On Nov. 24, when hearing officer Merlyn Clark recommended that formal proceedings be held concerning the U.S. Highway 12 megaloads issue, he was the seventh independent legal expert to provide an opinion on the case. Taken together, the Idaho district court judge and five state supreme court judges who preceded him were evenly divided on whether ConocoPhillips should be allowed to transport its four loads across northern Idaho to Montana without further ado.
This isn’t to say the three supreme court judges who had ruled Nov. 1 in favor of Conoco necessarily supported the shipments of massive refinery equipment. That court concerned itself with the question of whether it had jurisdiction to even listen to the arguments.
They ruled that certain procedural steps had to be taken before the proper conditions existed for a formal hearing. Those steps were then initiated by attorneys for the three Idaho residents who brought the suit. The Idaho Transportation Department (ITD) responded with further steps, which led to the hearing and Clark’s decision.
The supreme court’s considerations of jurisdiction had arisen in the midst of many other questions. During that hearing, both sides put forth arguments about whether or not it is a good idea to transport the loads on Highway 12, the only main road available to area residents, which would be completely blocked during the passage of the trucks.
In detailed briefs and long presentations, all the primary legal issues were addressed: the feasibility and necessity of using Highway 12, the safety and convenience of the general public, and whether the three residents had a direct and substantial interest in the proceedings.
The hearing over which Clark presided contained such arguments, but it mostly focused on whether the three residents would be personally affected by transport of the four loads in ways that were greater than those of the general public.
At the hearing’s outset, Clark declared he would not consider other potential megaloads in his deliberations, and he did not believe that permitting the four loads to be transported would open the door to more such shipments. But he added that his preconceptions were subject to change if arguments convinced him otherwise.
A few days before Clark’s decision was announced, one of the petitioners, Linwood Laughy, guessed that his side would lose, “because it is hard to argue that just four loads will damage the tourism industry.”
Indeed, a main objective of the hearing was to determine whether the three petitioners, who all work in the tourism industry, would be directly affected by the four loads. Conoco’s attorneys put much emphasis on this question. The residents’ lawyers also addressed the issue, but positioned it within a larger canvas of what it would mean to let the loads go without holding formal court proceedings.

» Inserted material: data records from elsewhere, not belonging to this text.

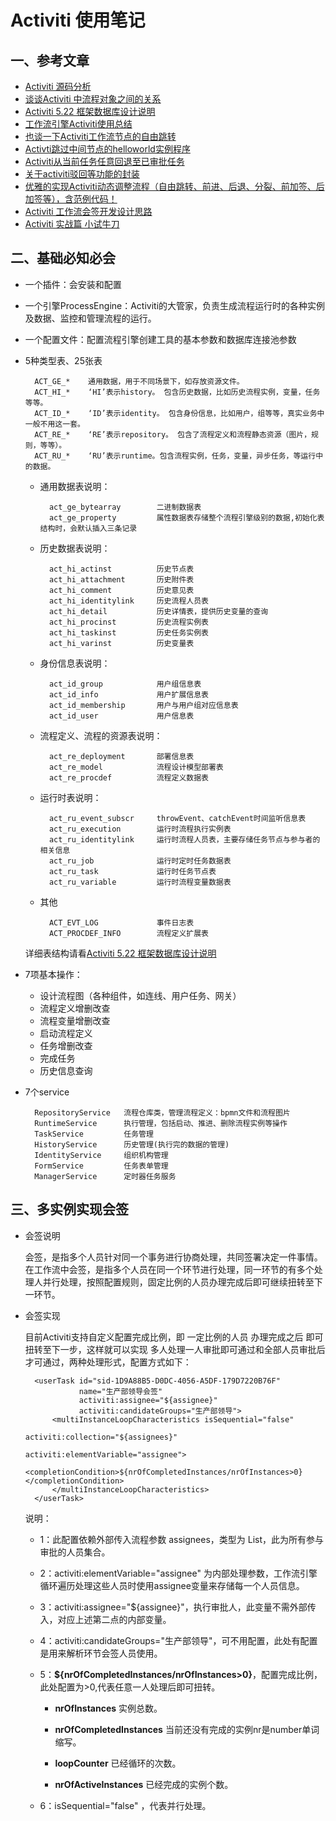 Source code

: Activiti 使用笔记
===========================

一、参考文章
-----------------------------------------------------------

* [Activiti 源码分析](http://jiangwenfeng762.iteye.com/blog/1338553)
* [谈谈Activiti 中流程对象之间的关系](http://www.kafeitu.me/activiti/2012/08/09/activiti-objects.html)
* [Activiti 5.22 框架数据库设计说明](http://lucaslz.com/2016/11/15/java/activiti/activiti-db-5-22/)
* [工作流引擎Activiti使用总结](http://www.kafeitu.me/activiti/2012/03/22/workflow-activiti-action.html)
* [也谈一下Activiti工作流节点的自由跳转](http://blog.csdn.net/bluejoe2000/article/details/41778737)
* [Activti跳过中间节点的helloworld实例程序](http://blog.csdn.net/songzheng_741/article/details/17289633)
* [Activiti从当前任务任意回退至已审批任务](http://blog.csdn.net/bluejoe2000/article/details/39994647)
* [关于activiti驳回等功能的封装](http://blog.csdn.net/aochuanguying/article/details/7594197)
* [优雅的实现Activiti动态调整流程（自由跳转、前进、后退、分裂、前加签、后加签等），含范例代码！](http://blog.csdn.net/bluejoe2000/article/details/42234847)
* [Activiti 工作流会签开发设计思路](http://man1900.iteye.com/blog/1607753)
* [Activiti 实战篇 小试牛刀](http://blog.csdn.net/qq_30739519/article/details/51166062?spm=5176.100239.blogcont58641.3.xczVDw)


二、基础必知必会
---------------------------

* 一个插件：会安装和配置

* 一个引擎ProcessEngine：Activiti的大管家，负责生成流程运行时的各种实例及数据、监控和管理流程的运行。

* 一个配置文件：配置流程引擎创建工具的基本参数和数据库连接池参数

* 5种类型表、25张表

		ACT_GE_*	通用数据，用于不同场景下，如存放资源文件。
		ACT_HI_*	‘HI’表示history。 包含历史数据，比如历史流程实例，变量，任务等等。
		ACT_ID_*	‘ID’表示identity。 包含身份信息，比如用户，组等等，真实业务中一般不用这一套。
		ACT_RE_*	‘RE’表示repository。 包含了流程定义和流程静态资源（图片，规则，等等）。
		ACT_RU_*	‘RU’表示runtime。包含流程实例，任务，变量，异步任务，等运行中的数据。

	* 通用数据表说明：

			act_ge_bytearray		二进制数据表
			act_ge_property			属性数据表存储整个流程引擎级别的数据,初始化表结构时，会默认插入三条记录

	* 历史数据表说明：

			act_hi_actinst			历史节点表
			act_hi_attachment		历史附件表
			act_hi_comment			历史意见表
			act_hi_identitylink		历史流程人员表
			act_hi_detail			历史详情表，提供历史变量的查询
			act_hi_procinst			历史流程实例表
			act_hi_taskinst			历史任务实例表
			act_hi_varinst			历史变量表

	* 身份信息表说明：

			act_id_group			用户组信息表
			act_id_info				用户扩展信息表
			act_id_membership		用户与用户组对应信息表
			act_id_user				用户信息表

	* 流程定义、流程的资源表说明：

			act_re_deployment		部署信息表
			act_re_model			流程设计模型部署表
			act_re_procdef			流程定义数据表

	* 运行时表说明：

			act_ru_event_subscr		throwEvent、catchEvent时间监听信息表
			act_ru_execution		运行时流程执行实例表
			act_ru_identitylink		运行时流程人员表，主要存储任务节点与参与者的相关信息
			act_ru_job				运行时定时任务数据表
			act_ru_task				运行时任务节点表
			act_ru_variable			运行时流程变量数据表

	* 其他

			ACT_EVT_LOG				事件日志表
			ACT_PROCDEF_INFO		流程定义扩展表

	详细表结构请看[Activiti 5.22 框架数据库设计说明](http://lucaslz.com/2016/11/15/java/activiti/activiti-db-5-22/)

* 7项基本操作：

	* 设计流程图（各种组件，如连线、用户任务、网关）
	* 流程定义增删改查
	* 流程变量增删改查
	* 启动流程定义
	* 任务增删改查
	* 完成任务
	* 历史信息查询

* 7个service

		RepositoryService	流程仓库类，管理流程定义：bpmn文件和流程图片
		RuntimeService		执行管理，包括启动、推进、删除流程实例等操作
		TaskService			任务管理
		HistoryService		历史管理(执行完的数据的管理)
		IdentityService		组织机构管理
		FormService			任务表单管理
		ManagerService		定时器任务服务



三、多实例实现会签
------------------------------------------------------

* 会签说明

	会签，是指多个人员针对同一个事务进行协商处理，共同签署决定一件事情。 
	在工作流中会签，是指多个人员在同一个环节进行处理，同一环节的有多个处理人并行处理，按照配置规则，固定比例的人员办理完成后即可继续扭转至下一环节。

* 会签实现

	目前Activiti支持自定义配置完成比例，即 一定比例的人员 办理完成之后 即可扭转至下一步，这样就可以实现 多人处理一人审批即可通过和全部人员审批后才可通过，两种处理形式，配置方式如下：

		<userTask id="sid-1D9A88B5-D0DC-4056-A5DF-179D7220B76F" 
		          name="生产部领导会签" 
		          activiti:assignee="${assignee}" 
		          activiti:candidateGroups="生产部领导">
			<multiInstanceLoopCharacteristics isSequential="false" 
		                                       activiti:collection="${assignees}" 
		                                       activiti:elementVariable="assignee">
				<completionCondition>${nrOfCompletedInstances/nrOfInstances>0}</completionCondition>
			</multiInstanceLoopCharacteristics>
		</userTask>

	说明：

	* 1：此配置依赖外部传入流程参数 assignees，类型为 List<String>，此为所有参与审批的人员集合。

	* 2：activiti:elementVariable="assignee" 为内部处理参数，工作流引擎循环遍历处理这些人员时使用assignee变量来存储每一个人员信息。

	* 3：activiti:assignee="${assignee}"，执行审批人，此变量不需外部传入，对应上述第二点的内部变量。

	* 4：activiti:candidateGroups="生产部领导"，可不用配置，此处有配置是用来解析环节会签人员使用。
	
	* 5：**${nrOfCompletedInstances/nrOfInstances>0}**，配置完成比例，此处配置为>0,代表任意一人处理后即可扭转。

		* **nrOfInstances** 实例总数。

		* **nrOfCompletedInstances** 当前还没有完成的实例nr是number单词缩写。

		* **loopCounter** 已经循环的次数。

		* **nrOfActiveInstances** 已经完成的实例个数。

	* 6：isSequential="false" ，代表并行处理。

Clark’s 20-page recommendation says health and business concerns of the petitioners show they have a direct and substantial interest in allowing the loads to go. Pointing to a rule that says their interests must not “unduly broaden the issues,” he stresses that the prospect of other megaloads is “not relevant” to the case.
Apparently, Clark decided that fully blocking the road, despite pulloffs at regular intervals, might put the residents at risk. A tempting interpretation of all this is that the big picture drawn by the petitioners’ lawyers, which included long-term preparations by ITD for many megaloads on the highway, was persuasive despite Clark’s protestations that other potential shipments are irrelevant.
In any case, Borg Hendrickson, one of the petitioners, offered what a formal hearing means to her. “It is good news that a neutral lawyer has said, yes, residents and business owners who live, work and recreate along U.S. Highway 12 do have a voice in government agency dealings that directly affect them.”